TASK: Use the script ILtimetrial.py to record how long your new version of IsingLattice.py takes to perform 2000 Monte Carlo steps. This will vary, depending on what else the computer happens to be doing, so perform repeats and report the error in your average!

0.27233914545454335s ± 0.006856468109796845

The effect of temperature

TASK: The script ILfinalframe.py runs for a given number of cycles at a given temperature, then plots a depiction of the final lattice state as well as graphs of the energy and magnetisation as a function of cycle number. This is much quicker than animating every frame! Experiment with different temperature and lattice sizes. How many cycles are typically needed for the system to go from its random starting position to the equilibrium state? Modify your statistics() and montecarlostep() functions so that the first N cycles of the simulation are ignored when calculating the averages. You should state in your report what period you chose to ignore, and include graphs from ILfinalframe.py to illustrate your motivation in choosing this figure.

I chose to start counting after 15000 cycles, because after this number of steps even large lattices like 32x32 have converged to within a reasonable amount of the equilibrium. This large number of steps is perhaps not necessary for smaller lattice sizes, since 32x32 is the largest lattice size the other sizes all converge before it. However after they reach equilibrium their properties don't change very much, so it shouldn't matter greatly how far after convergence the average is taken. Therefore we take all the averages after 15000 cycles.

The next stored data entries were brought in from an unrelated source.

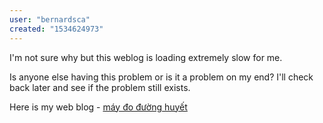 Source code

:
 ```yaml
---
user: "bernardsca"
created: "1534624973"
---
```


I'm not sure why but this weblog is loading extremely slow for me.

Is anyone else having this problem or is it a problem on my end?
I'll check back later and see if the problem still exists.


Here is my web blog - <a href="https://ytenamgiao.com/">máy đo đường huyết</a>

#set condition so it doesn't collect data before 15000 steps
if self.n_cycles> 15000:
            self.E=self.E+self.energy()
            self.E2=self.E2+self.energy()**2
            self.M=self.M+self.magnetisation()
            self.M2=self.M2+self.magnetisation()**2
#update number of steps
self.n_cycles=self.n_cycles+1

#subtract 15000 from step number or the average will be wrong
E=self.E/(self.n_cycles-15000)
E2=self.E2/(self.n_cycles-15000)
M=self.M/(self.n_cycles-15000)
M2=self.M2/(self.n_cycles-15000)

TASK: Use ILtemperaturerange.py to plot the average energy and magnetisation for each temperature, with error bars, for an ${\displaystyle 8\times 8}$ lattice. Use your intuition and results from the script ILfinalframe.py to estimate how many cycles each simulation should be. The temperature range 0.25 to 5.0 is sufficient. Use as many temperature points as you feel necessary to illustrate the trend, but do not use a temperature spacing larger than 0.5. The NumPy function savetxt() stores your array of output data on disk — you will need it later. Save the file as 8x8.dat so that you know which lattice size it came from.

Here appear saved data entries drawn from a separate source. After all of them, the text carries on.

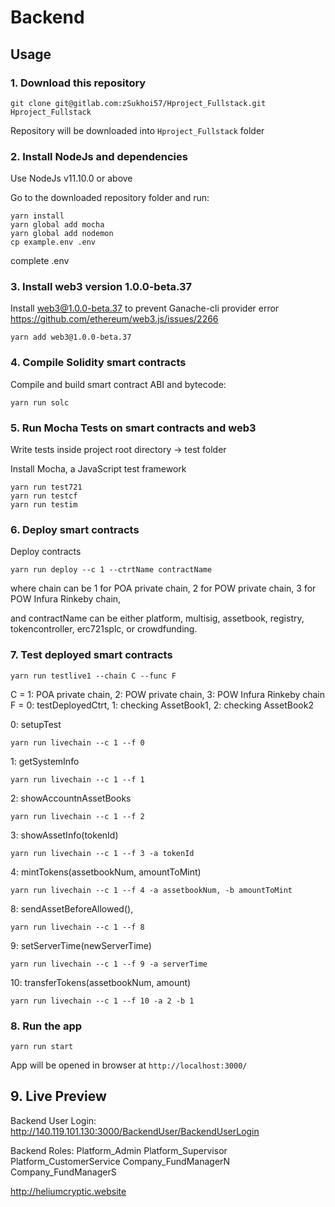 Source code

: # Backend

## Usage

### 1. Download this repository
```
git clone git@gitlab.com:zSukhoi57/Hproject_Fullstack.git Hproject_Fullstack
```

Repository will be downloaded into `Hproject_Fullstack` folder

### 2. Install NodeJs and dependencies

Use NodeJs v11.10.0 or above

Go to the downloaded repository folder and run:
```
yarn install
yarn global add mocha
yarn global add nodemon
cp example.env .env
```
complete .env
### 3. Install web3 version 1.0.0-beta.37

Install web3@1.0.0-beta.37 to prevent Ganache-cli provider error
https://github.com/ethereum/web3.js/issues/2266
```
yarn add web3@1.0.0-beta.37
```

### 4. Compile Solidity smart contracts

Compile and build smart contract ABI and bytecode:
```
yarn run solc
```

### 5. Run Mocha Tests on smart contracts and web3

Write tests inside project root directory -> test folder

Install Mocha, a JavaScript test framework
```
yarn run test721
yarn run testcf
yarn run testim
```

### 6. Deploy smart contracts
Deploy contracts
```
yarn run deploy --c 1 --ctrtName contractName
```
where chain can be 1 for POA private chain, 2 for POW private chain, 3 for POW Infura Rinkeby chain,

and contractName can be either platform, multisig, assetbook, registry, tokencontroller, erc721splc, or crowdfunding.


### 7. Test deployed smart contracts
```
yarn run testlive1 --chain C --func F
```
C = 1: POA private chain, 2: POW private chain, 3: POW Infura Rinkeby chain
F = 0: testDeployedCtrt, 1: checking AssetBook1, 2: checking AssetBook2

0: setupTest
```
yarn run livechain --c 1 --f 0
```

1: getSystemInfo
```
yarn run livechain --c 1 --f 1
```

2: showAccountnAssetBooks
```
yarn run livechain --c 1 --f 2
```

3: showAssetInfo(tokenId)
```
yarn run livechain --c 1 --f 3 -a tokenId
```

4: mintTokens(assetbookNum, amountToMint)
```
yarn run livechain --c 1 --f 4 -a assetbookNum, -b amountToMint
```

8: sendAssetBeforeAllowed(),
```
yarn run livechain --c 1 --f 8
```

9: setServerTime(newServerTime)
```
yarn run livechain --c 1 --f 9 -a serverTime
```

10: transferTokens(assetbookNum, amount)
```
yarn run livechain --c 1 --f 10 -a 2 -b 1
```

### 8. Run the app

```
yarn run start
```

App will be opened in browser at `http://localhost:3000/`

## 9. Live Preview

Backend User Login:
http://140.119.101.130:3000/BackendUser/BackendUserLogin

Backend Roles:
Platform_Admin
Platform_Supervisor
Platform_CustomerService
Company_FundManagerN
Company_FundManagerS

http://heliumcryptic.website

As temperature increases so does energy as it is less unfavourable to have opposing spins at higher temperatures. The greater number of opposing spins also creates the trend in the magnetisation graph, where the magnetisation suddenly switches to around 0 after the curie temperature. The error increases with temperature and is especially high around the critical point as it takes longer to equilibrate at higher temperatures.

The effect of system size

TASK: Repeat the final task of the previous section for the following lattice sizes: 2x2, 4x4, 8x8, 16x16, 32x32. Make sure that you name each datafile that your produce after the corresponding lattice size! Write a Python script to make a plot showing the energy per spin versus temperature for each of your lattice sizes. Hint: the NumPy loadtxt function is the reverse of the savetxt function, and can be used to read your previously saved files into the script. Repeat this for the magnetisation. As before, use the plot controls to save your a PNG image of your plot and attach this to the report. How big a lattice do you think is big enough to capture the long range fluctuations?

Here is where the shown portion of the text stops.